[This article was originally published in British Airways High Life Magazine]
Before marriage and children, my life was dedicated to travel and work. I worked for the sole purpose of financing my wanderlust. However, my love of travel is rooted in my fervent desire to learn. With the fragments of new languages and cultures realized, I became a better and deeper version of myself. For me, travel is life squared (life²).
I traveled a few times a year, exploring the US, France, Italy, Great Britain, Tanzania, and China, often traveling with friends and sometimes alone. My first solo international adventure was from Washington, DC, to Dar es Salaam, Tanzania, on British Airways. My flight included two-24-hour-layovers in London. My life before children was flexible and unencumbered.
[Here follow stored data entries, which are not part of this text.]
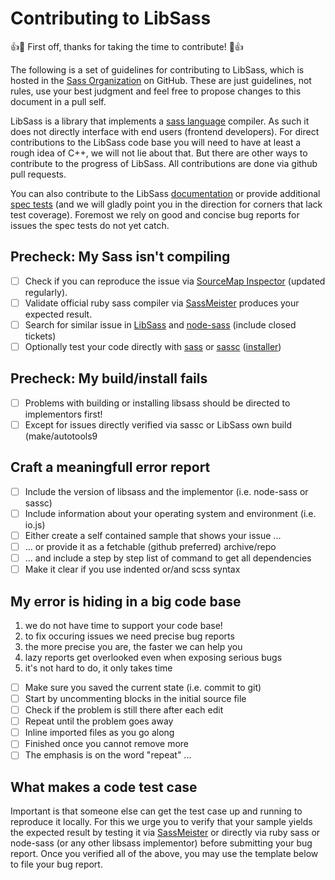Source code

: # Contributing to LibSass

:+1::tada: First off, thanks for taking the time to contribute! :tada::+1:

The following is a set of guidelines for contributing to LibSass, which is hosted in the [Sass Organization](https://github.com/sass) on GitHub.
These are just guidelines, not rules, use your best judgment and feel free to propose changes to this document in a pull self.

LibSass is a library that implements a [sass language][8] compiler. As such it does not directly interface with end users (frontend developers).
For direct contributions to the LibSass code base you will need to have at least a rough idea of C++, we will not lie about that.
But there are other ways to contribute to the progress of LibSass. All contributions are done via github pull requests.

You can also contribute to the LibSass [documentation][9] or provide additional [spec tests][10] (and we will gladly point you in the
direction for corners that lack test coverage). Foremost we rely on good and concise bug reports for issues the spec tests do not yet catch.

## Precheck: My Sass isn't compiling
- [ ] Check if you can reproduce the issue via [SourceMap Inspector][5] (updated regularly).
- [ ] Validate official ruby sass compiler via [SassMeister][6] produces your expected result.
- [ ] Search for similar issue in [LibSass][1] and [node-sass][2] (include closed tickets)
- [ ] Optionally test your code directly with [sass][7] or [sassc][3] ([installer][4])

## Precheck: My build/install fails
- [ ] Problems with building or installing libsass should be directed to implementors first!
- [ ] Except for issues directly verified via sassc or LibSass own build (make/autotools9

## Craft a meaningfull error report
- [ ] Include the version of libsass and the implementor (i.e. node-sass or sassc)
- [ ] Include information about your operating system and environment (i.e. io.js)
- [ ] Either create a self contained sample that shows your issue ...
- [ ] ... or provide it as a fetchable (github preferred) archive/repo
- [ ] ... and include a step by step list of command to get all dependencies
- [ ] Make it clear if you use indented or/and scss syntax

## My error is hiding in a big code base
1. we do not have time to support your code base!
2. to fix occuring issues we need precise bug reports
3. the more precise you are, the faster we can help you
4. lazy reports get overlooked even when exposing serious bugs
5. it's not hard to do, it only takes time
- [ ] Make sure you saved the current state (i.e. commit to git)
- [ ] Start by uncommenting blocks in the initial source file
- [ ] Check if the problem is still there after each edit
- [ ] Repeat until the problem goes away
- [ ] Inline imported files as you go along
- [ ] Finished once you cannot remove more
- [ ] The emphasis is on the word "repeat" ...

## What makes a code test case

Important is that someone else can get the test case up and running to reproduce it locally. For this
we urge you to verify that your sample yields the expected result by testing it via [SassMeister][6]
or directly via ruby sass or node-sass (or any other libsass implementor) before submitting your bug
report. Once you verified all of the above, you may use the template below to file your bug report.


[1]: https://github.com/sass/libsass/issues?utf8=%E2%9C%93&q=is%3Aissue
[2]: https://github.com/sass/node-sass/issues?utf8=%E2%9C%93&q=is%3Aissue
[3]: https://github.com/sass/sassc
[4]: http://libsass.ocbnet.ch/installer/
[5]: http://libsass.ocbnet.ch/srcmap/
[6]: http://www.sassmeister.com/
[7]: https://rubygems.org/gems/sass

[8]: http://sass-lang.com/
[9]: https://github.com/sass/libsass/tree/master/docs
[10]: https://github.com/sass/sass-spec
After my first child, I believed it was time to put my passport away and ‘settle down’. Sacrificing everything in the name of motherhood was de rigueur. During a two-year travel hiatus, I mourned the loss of the woman I was and the life I’d built before anyone ever called me momma.
Traveling with a child for the first time can feel overwhelming.
I tamed my fears by researching, planning, and then tiptoeing into it, taking short road trips, and then flying domestically. My top family travel hack is to invite a family member or trusted friend for longer trips. When my second child was 18 months old, we asked my mum to visit Sydney and Adelaide in Australia with us. It was a game-changer. She helped us build a fun multi-generational itinerary and gave me and my husband a much-needed date night.
Shortly after that trip, I realized I couldn’t tell my children to pursue their dreams if I wasn’t willing to do the same. So, I decided to visit Antarctica, my seventh continent. The pristine air, deafening silence, and otherworldly landscapes felt more like an intergalactic destination than a trip to the bottom of the world. I returned home altered, determined to experience more of this world with my family.
Family travel is different but not impossible. Start slow. I started by exploring oft-bypassed towns close to home. Then, I ventured a bit further afield for pilgrimage-worthy outdoor adventures. We hiked and played in the dirt together. In the Greater Zion area in Utah, I listened as my children squealed with delight as the sun dipped behind mountains and watched them marvel as stars glittered in the night sky—every moment reminding me why I continue to travel with them.